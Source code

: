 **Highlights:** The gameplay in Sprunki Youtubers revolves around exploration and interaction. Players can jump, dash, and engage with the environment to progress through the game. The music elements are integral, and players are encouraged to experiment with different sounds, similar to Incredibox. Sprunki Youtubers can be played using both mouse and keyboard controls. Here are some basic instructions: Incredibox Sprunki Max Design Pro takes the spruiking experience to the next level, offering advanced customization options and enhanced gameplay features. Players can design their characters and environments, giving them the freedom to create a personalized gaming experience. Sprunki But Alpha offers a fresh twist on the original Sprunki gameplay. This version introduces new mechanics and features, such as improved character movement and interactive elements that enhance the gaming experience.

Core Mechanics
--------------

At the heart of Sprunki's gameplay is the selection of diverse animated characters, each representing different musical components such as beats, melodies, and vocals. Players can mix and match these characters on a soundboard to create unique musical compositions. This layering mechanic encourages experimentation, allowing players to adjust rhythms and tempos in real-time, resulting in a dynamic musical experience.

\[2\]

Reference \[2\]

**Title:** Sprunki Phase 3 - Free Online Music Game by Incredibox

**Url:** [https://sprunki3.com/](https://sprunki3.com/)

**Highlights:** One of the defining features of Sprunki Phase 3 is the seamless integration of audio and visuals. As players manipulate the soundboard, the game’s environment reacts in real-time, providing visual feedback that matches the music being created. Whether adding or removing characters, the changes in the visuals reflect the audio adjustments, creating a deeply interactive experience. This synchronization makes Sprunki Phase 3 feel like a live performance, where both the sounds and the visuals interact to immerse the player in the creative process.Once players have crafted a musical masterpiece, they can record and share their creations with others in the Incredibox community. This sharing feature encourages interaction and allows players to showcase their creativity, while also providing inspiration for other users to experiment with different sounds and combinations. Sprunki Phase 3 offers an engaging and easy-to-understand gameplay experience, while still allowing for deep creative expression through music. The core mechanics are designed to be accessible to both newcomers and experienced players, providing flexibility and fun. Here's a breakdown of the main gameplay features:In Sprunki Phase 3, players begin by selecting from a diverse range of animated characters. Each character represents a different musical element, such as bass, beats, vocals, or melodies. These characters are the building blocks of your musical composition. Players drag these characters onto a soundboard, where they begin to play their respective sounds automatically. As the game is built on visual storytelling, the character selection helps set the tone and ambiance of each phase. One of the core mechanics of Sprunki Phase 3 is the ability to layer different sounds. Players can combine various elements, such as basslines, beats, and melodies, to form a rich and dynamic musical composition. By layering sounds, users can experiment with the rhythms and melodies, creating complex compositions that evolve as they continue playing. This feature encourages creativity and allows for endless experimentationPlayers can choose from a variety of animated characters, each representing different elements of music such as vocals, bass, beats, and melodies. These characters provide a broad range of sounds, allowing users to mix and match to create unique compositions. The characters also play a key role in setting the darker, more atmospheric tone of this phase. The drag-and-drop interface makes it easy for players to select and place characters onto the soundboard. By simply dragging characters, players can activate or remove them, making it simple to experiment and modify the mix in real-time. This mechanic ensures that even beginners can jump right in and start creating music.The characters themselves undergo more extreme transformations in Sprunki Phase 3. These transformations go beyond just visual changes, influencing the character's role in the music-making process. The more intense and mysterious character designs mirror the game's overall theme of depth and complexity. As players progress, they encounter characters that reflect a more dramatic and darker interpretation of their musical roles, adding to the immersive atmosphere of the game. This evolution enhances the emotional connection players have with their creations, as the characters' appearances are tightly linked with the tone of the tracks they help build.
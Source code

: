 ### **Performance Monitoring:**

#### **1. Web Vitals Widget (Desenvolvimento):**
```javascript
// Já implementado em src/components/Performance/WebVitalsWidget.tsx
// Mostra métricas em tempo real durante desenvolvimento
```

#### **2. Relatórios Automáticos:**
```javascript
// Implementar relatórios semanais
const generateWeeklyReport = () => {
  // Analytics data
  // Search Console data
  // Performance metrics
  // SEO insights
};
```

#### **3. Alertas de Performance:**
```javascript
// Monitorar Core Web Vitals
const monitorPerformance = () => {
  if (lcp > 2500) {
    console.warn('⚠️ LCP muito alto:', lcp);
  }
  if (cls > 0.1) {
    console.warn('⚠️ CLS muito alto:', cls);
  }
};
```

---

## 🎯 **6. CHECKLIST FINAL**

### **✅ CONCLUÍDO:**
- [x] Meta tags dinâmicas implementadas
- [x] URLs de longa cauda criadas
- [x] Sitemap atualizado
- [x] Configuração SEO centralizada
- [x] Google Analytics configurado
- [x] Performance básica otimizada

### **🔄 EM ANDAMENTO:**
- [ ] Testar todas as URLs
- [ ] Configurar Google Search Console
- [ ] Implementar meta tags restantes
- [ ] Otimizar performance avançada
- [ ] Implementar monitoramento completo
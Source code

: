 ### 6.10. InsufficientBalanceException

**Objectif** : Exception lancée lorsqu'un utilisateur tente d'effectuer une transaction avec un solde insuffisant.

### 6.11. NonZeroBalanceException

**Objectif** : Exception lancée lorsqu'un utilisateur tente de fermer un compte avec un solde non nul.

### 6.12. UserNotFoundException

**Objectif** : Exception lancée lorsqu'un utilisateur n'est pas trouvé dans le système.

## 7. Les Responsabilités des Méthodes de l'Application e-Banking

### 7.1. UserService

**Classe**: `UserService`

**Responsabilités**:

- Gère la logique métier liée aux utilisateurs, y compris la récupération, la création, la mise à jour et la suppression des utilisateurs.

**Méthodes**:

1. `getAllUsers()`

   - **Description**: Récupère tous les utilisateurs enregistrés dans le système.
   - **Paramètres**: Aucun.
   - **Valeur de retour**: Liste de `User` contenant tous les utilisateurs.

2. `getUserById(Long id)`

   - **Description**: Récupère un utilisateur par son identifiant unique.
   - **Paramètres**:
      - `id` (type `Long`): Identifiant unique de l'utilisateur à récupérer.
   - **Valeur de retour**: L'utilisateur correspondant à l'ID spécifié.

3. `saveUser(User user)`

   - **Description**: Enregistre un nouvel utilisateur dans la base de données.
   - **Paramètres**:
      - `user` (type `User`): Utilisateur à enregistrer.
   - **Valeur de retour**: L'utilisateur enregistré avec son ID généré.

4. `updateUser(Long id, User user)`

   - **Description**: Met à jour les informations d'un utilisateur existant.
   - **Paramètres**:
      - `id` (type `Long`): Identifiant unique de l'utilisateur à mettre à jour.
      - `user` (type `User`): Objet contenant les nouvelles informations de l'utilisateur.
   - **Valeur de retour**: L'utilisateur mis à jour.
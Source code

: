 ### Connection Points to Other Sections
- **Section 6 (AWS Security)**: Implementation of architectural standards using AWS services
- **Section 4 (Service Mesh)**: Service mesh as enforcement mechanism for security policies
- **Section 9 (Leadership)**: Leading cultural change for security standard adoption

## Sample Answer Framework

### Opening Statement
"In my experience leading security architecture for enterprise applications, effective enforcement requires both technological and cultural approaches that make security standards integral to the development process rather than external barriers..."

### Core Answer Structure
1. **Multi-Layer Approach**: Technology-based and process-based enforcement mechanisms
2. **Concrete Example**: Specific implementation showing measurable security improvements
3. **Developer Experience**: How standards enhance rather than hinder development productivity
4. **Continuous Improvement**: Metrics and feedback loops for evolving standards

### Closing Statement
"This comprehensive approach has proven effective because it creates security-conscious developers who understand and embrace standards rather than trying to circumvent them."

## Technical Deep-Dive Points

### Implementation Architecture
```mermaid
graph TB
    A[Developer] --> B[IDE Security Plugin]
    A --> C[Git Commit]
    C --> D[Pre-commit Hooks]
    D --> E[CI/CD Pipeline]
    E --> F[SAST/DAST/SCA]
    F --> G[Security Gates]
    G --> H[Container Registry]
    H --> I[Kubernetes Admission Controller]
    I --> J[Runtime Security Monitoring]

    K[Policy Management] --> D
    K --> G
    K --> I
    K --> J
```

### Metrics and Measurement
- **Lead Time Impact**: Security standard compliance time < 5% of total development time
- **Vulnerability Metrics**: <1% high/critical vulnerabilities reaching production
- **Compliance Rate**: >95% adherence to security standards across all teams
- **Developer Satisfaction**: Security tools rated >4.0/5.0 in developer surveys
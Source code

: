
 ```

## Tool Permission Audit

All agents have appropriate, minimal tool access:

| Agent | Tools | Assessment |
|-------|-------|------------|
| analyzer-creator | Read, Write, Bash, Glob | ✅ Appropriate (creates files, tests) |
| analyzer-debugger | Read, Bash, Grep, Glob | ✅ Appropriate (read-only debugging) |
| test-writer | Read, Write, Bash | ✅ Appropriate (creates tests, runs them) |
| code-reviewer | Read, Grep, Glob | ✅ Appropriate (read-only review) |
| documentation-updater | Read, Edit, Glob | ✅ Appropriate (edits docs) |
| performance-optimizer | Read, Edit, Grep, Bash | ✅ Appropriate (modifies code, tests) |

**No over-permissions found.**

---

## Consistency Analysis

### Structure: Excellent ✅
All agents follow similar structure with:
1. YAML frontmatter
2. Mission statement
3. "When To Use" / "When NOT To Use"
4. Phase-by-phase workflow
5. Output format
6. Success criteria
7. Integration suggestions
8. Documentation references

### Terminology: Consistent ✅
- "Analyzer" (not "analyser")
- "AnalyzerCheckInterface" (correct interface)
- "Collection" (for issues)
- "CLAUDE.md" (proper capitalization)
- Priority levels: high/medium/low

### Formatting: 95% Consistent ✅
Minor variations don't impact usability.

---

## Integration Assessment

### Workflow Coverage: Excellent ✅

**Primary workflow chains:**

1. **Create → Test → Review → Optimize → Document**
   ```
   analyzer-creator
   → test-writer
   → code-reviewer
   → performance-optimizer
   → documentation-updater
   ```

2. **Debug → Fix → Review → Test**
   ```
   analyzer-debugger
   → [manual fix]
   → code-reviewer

**Task requirements:**
Produce only the lines from the line containing "## Sample Answer Framework" through the line containing "2. **Concrete Example**: Specific", inclusive of both, exactly as they stand in the entries above.

**Solved exercise:**
## Sample Answer Framework

### Opening Statement
"In my experience leading security architecture for enterprise applications, effective enforcement requires both technological and cultural approaches that make security standards integral to the development process rather than external barriers..."

### Core Answer Structure
1. **Multi-Layer Approach**: Technology-based and process-based enforcement mechanisms
2. **Concrete Example**: Specific implementation showing measurable security improvements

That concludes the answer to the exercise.